Réductions d'impôt : ce ne sont pas les possibilités qui manquent

Les différents gouvernements du pays nous offrent différentes réductions d'impôt pour certaines dépenses. La liste est relativement longue... et s'est encore allongée sous l'effet de la crise du coronavirus.

Réductions d'impôt fédérales

Vous avez beau ne recevoir qu'un seul avertissement-extrait de rôle, vous payez en réalité vos impôts en partie à l'État fédéral et en partie aux Régions. Tous deux proposent des réductions d'impôt pour les dépenses qu'ils jugent importantes.

Parmi les réductions d'impôt fédérales, on retrouve les grands classiques comme la réduction d'impôt pour épargne à long terme (épargne-pension et assurances vie), la réduction d'impôt pour libéralités, la réduction d'impôt pour frais de garde d'enfants... Quelles sont les nouveautés à ce niveau ?

L'importance de la réduction d'impôt est en principe adaptée annuellement au coût de la vie. Fin de l'année dernière, l'indexation a toutefois été gelée pour certaines de ces réductions d'impôt.

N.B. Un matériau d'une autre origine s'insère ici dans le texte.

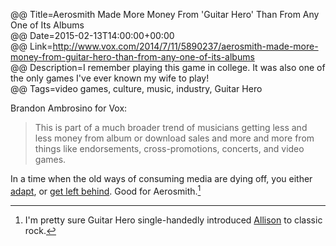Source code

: @@ Title=Aerosmith Made More Money From 'Guitar Hero' Than From Any One of Its Albums  
@@ Date=2015-02-13T14:00:00+00:00  
@@ Link=http://www.vox.com/2014/7/11/5890237/aerosmith-made-more-money-from-guitar-hero-than-from-any-one-of-its-albums  
@@ Description=I remember playing this game in college. It was also one of the only games I've ever known my wife to play!  
@@ Tags=video games, culture, music, industry, Guitar Hero  

Brandon Ambrosino for Vox: 
>This is part of a much broader trend of musicians getting less and less money from album or download sales and more and more from things like endorsements, cross-promotions, concerts, and video games.

In a time when the old ways of consuming media are dying off, you either [adapt][aboveavalon], or [get left behind][mashable]. Good for Aerosmith.[^ae]

[^ae]: I'm pretty sure Guitar Hero single-handedly introduced [Allison][twitter] to classic rock.

[aboveavalon]: http://www.aboveavalon.com/notes/2015/2/5/apples-new-music-strategy
[mashable]: http://mashable.com/2012/07/24/music-sales-decline/
[twitter]: http://www.twitter.com/venusautumn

Le saut d'index a été reporté d'un an pour l'épargne-pension, parce que la mesure n'a été adoptée qu'à la fin de l'année dernière et que les épargnants avaient en réalité déjà adapté leur plan d'épargne au nouveau montant. Concrètement : en 2020, vous pouviez épargner jusqu'à 990 euros dans le cadre de l'épargne-pension et bénéficier en retour d'une réduction d'impôt de 30 %. Vous pouviez également épargner plus (jusqu'à 1 270 euros), mais dans ce cas, la réduction d'impôt n'est que de 25 %. Attention donc : si vous épargnez 1 000 euros dans le cadre de l'épargne-pension, vous bénéficiez d'une réduction d'impôt de 25 % sur ce montant (= 250 euros), alors que si vous n'épargnez que 990 euros, vous bénéficiez d'une réduction d'impôt de 30 % (= 297 euros). Ces montants ne changeront pas pour les prochaines années.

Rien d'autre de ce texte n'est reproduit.